Bunun örneklerini yakın geçmişte gördüğüne işaret eden Arınç, "Türkiye artık güçlü ve istikrarlı bir ülkedir. Dinamik özel sektörü ve istikrarlı siyasi yapısıyla her türlü sorunun üstesinden gelecek bir güce sahiptir. Türkiye olarak, bölgemizdeki barış ve huzur ortamının takipçisiyiz. Dış politikamız da bu perspektifle insan hakları ve demokrasi ilkelerini savunan çizgisini sürdürecektir.
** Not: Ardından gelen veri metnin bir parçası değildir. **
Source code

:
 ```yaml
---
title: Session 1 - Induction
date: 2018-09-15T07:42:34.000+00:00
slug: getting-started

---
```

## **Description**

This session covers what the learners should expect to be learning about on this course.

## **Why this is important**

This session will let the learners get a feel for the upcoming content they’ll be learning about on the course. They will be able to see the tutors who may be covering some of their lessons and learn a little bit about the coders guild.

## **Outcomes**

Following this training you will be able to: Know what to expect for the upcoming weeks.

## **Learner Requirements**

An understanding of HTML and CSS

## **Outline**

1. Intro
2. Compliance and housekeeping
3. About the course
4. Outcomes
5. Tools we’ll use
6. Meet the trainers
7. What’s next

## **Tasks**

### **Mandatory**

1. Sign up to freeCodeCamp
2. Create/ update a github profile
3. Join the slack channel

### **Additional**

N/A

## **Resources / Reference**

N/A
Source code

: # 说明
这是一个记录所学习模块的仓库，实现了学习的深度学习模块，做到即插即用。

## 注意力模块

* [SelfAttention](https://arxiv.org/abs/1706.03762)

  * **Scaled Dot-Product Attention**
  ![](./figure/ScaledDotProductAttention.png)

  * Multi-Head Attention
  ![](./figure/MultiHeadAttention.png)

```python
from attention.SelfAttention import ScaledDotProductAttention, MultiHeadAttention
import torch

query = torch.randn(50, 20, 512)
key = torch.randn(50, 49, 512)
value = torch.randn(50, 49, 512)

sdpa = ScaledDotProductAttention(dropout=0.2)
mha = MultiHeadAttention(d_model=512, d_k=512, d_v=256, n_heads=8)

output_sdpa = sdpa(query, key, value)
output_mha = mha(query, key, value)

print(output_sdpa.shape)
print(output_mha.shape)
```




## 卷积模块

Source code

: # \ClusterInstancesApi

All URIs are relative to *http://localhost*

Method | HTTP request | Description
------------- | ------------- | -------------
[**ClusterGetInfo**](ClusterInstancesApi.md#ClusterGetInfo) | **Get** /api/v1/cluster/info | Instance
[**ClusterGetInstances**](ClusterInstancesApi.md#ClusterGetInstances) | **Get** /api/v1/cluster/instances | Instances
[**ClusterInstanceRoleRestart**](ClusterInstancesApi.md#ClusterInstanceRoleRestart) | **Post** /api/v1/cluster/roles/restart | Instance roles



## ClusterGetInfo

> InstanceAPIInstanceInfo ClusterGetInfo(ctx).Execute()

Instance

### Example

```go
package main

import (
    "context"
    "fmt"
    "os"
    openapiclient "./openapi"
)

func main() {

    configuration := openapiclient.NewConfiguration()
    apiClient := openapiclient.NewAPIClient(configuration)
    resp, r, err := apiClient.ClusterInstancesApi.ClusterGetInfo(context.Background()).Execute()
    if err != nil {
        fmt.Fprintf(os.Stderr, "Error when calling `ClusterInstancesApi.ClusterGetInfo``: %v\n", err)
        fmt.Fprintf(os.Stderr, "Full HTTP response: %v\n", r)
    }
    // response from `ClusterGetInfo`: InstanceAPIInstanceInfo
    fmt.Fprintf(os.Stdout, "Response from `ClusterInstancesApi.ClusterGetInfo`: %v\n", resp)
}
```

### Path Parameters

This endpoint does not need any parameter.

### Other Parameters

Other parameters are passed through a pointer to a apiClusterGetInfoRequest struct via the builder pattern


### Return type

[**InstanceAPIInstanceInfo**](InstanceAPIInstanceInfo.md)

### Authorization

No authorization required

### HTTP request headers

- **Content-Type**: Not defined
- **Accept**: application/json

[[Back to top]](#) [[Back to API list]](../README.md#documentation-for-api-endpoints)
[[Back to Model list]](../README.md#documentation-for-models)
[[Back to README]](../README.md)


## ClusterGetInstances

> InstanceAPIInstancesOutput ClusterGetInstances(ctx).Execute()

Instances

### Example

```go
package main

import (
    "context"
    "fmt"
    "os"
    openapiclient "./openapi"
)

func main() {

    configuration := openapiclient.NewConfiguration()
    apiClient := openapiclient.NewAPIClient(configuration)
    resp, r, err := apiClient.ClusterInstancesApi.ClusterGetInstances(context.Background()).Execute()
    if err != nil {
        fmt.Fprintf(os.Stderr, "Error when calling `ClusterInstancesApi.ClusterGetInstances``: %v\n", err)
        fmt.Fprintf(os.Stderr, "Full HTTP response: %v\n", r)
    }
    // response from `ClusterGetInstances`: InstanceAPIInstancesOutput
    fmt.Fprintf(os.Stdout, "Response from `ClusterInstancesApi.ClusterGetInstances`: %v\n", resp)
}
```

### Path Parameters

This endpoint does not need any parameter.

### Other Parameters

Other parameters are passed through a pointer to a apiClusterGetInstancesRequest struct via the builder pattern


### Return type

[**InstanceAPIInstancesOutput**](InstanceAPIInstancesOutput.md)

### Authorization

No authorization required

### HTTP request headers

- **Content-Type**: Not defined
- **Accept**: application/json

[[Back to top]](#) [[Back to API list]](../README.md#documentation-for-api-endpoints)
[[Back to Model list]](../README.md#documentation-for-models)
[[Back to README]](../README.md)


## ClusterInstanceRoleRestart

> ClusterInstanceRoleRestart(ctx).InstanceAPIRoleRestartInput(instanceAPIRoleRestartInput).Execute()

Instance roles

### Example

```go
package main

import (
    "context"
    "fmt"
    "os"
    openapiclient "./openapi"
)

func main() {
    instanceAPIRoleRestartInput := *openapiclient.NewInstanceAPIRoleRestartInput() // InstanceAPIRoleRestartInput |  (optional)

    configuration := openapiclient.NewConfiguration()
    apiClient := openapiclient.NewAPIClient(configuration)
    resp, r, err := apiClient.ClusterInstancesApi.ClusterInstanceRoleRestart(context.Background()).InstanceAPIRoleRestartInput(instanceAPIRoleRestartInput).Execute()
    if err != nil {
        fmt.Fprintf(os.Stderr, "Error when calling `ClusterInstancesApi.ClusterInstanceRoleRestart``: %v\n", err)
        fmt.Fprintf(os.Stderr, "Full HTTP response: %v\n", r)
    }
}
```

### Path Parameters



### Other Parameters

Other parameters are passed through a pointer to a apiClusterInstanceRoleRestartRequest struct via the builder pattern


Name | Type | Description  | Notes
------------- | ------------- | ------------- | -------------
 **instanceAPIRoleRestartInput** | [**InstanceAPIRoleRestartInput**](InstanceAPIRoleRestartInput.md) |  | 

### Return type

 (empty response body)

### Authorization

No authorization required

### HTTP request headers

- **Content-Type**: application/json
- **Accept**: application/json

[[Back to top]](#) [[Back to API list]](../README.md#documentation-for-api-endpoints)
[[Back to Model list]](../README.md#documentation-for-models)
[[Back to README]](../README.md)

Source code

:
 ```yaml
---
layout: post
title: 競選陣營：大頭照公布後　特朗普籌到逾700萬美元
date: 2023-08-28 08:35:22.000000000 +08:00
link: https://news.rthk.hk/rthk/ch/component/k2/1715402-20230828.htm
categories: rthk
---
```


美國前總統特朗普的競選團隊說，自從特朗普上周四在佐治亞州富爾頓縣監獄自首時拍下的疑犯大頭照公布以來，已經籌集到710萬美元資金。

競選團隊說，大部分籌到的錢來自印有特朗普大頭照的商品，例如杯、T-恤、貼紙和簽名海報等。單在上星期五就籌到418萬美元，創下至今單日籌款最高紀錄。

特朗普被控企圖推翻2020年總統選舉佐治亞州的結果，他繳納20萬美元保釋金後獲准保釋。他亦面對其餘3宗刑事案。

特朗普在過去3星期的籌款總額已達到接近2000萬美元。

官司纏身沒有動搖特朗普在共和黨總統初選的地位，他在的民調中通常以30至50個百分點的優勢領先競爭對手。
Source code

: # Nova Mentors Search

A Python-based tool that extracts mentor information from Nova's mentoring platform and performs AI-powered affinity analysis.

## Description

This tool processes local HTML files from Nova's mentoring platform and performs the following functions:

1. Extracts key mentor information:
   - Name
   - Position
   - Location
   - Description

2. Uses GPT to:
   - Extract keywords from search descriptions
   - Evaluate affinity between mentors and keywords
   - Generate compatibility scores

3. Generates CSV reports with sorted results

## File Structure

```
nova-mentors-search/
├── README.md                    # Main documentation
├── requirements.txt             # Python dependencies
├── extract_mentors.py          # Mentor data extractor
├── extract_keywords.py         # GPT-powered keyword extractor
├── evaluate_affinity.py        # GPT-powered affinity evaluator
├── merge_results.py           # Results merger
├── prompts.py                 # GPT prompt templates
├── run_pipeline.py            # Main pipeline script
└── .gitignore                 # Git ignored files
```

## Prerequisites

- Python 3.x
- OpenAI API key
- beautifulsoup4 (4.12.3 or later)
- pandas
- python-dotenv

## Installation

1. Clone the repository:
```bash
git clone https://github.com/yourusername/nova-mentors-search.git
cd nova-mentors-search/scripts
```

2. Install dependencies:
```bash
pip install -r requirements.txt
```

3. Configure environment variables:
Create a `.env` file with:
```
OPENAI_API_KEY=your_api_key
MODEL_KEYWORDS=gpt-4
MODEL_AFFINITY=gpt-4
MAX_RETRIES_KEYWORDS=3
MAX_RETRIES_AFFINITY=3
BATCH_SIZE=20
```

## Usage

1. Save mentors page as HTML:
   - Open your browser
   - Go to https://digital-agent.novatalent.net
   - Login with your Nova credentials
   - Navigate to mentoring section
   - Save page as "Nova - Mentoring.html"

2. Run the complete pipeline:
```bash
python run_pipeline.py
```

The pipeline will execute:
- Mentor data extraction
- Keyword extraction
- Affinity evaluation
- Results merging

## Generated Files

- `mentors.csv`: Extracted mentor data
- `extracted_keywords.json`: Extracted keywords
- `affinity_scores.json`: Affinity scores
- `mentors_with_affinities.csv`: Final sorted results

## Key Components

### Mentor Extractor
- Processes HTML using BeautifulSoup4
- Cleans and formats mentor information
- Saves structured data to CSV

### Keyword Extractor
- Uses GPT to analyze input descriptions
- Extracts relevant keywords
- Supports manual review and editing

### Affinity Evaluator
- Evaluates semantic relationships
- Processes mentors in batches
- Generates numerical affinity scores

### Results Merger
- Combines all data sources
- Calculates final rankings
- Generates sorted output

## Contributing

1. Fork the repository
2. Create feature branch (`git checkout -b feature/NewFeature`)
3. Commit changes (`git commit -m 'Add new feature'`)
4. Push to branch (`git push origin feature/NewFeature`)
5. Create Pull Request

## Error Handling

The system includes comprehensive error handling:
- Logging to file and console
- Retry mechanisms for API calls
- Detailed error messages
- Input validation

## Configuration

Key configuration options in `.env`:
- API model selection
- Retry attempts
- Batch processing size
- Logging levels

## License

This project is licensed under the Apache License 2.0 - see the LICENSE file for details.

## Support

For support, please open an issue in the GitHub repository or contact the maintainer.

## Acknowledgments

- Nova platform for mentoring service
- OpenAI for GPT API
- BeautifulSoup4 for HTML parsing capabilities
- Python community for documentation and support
Türkiye bölgesinde ve dünyada ekonomik refahı, siyasi istikrarı ve hukukun üstünlüğünü benimseyen ülkeler olarak görmek istemektedir" şeklinde konuştu.
 
Ülke olarak toplumsal huzur ve barışa her zamankinden daha fazla ihtiyaç duyulan ve özen gösterdikleri bir dönemden geçildiğini belirten Arınç, şunları kaydetti:
 
"Komşularımızın içinde bulunduğu ve bizim de çok yakinen etkilendiğimiz siyasi istikrarsızlık ve çatışma ortamı malesef ülkemizi de etkilemektedir. Böyle bir ortamda ne bizim, ne de bilgi çağında herkesin herşeyden haberdar ve sorumlu olduğu küresel bir köye dönen dünyamızda hiç bir ülke ve toplumun dünyanın neresinde olursa olsun, insanlık dışı eylemlere kayıtsız kalması söz konusu değildir. Tüm insanlığın ayağa kalkarak artık bu vahşete bir an önce son vermesi en büyük dileğimizdir.    
 
İstanbul ve finans kelimeleri hem geçmişte, hem de günümüzdeki artan önemiyle dünyada artık ilgiyle ve dikkatli izlenen bir konuma geldi. İstanbul tarihi ve coğrafi güzellikleriyle birlikte ruhumuza yeni ilhamlar verirken, ekonomik başarıları ve katkıları ile ülkemizin 1. sırasının değişmez sahibi olan şehrimizdir. Bu yönüyle İstanbul'un ortaya koymuş olduğu performansın tüm Türkiye coğrafyasına yayılması ve İstanbul'la rekabet edebilir şehirler oluşturma çabasındayız. Bu şehirlere örnek olarak elbette kendi seçim bölgem olan Bursa'yı saymadan geçemeyeceğim. Bursa, Ankara, Antep, Adana, Mersin, İzmir, Kocaeli ve İstanbul gibi şehirlerin öncülüğünde son 10 yılda bir Türkiye hikayesi ortaya çıkmıştır. Bu şehirlerimizin sayısını artırmak, refah ve gelirin adaletli dağılmasını sağlamak, böylece büyük şehirlerimize yönelik göç hareketini azaltmak sağlıklı büyüme açısından önem verdiğimiz bir husustur."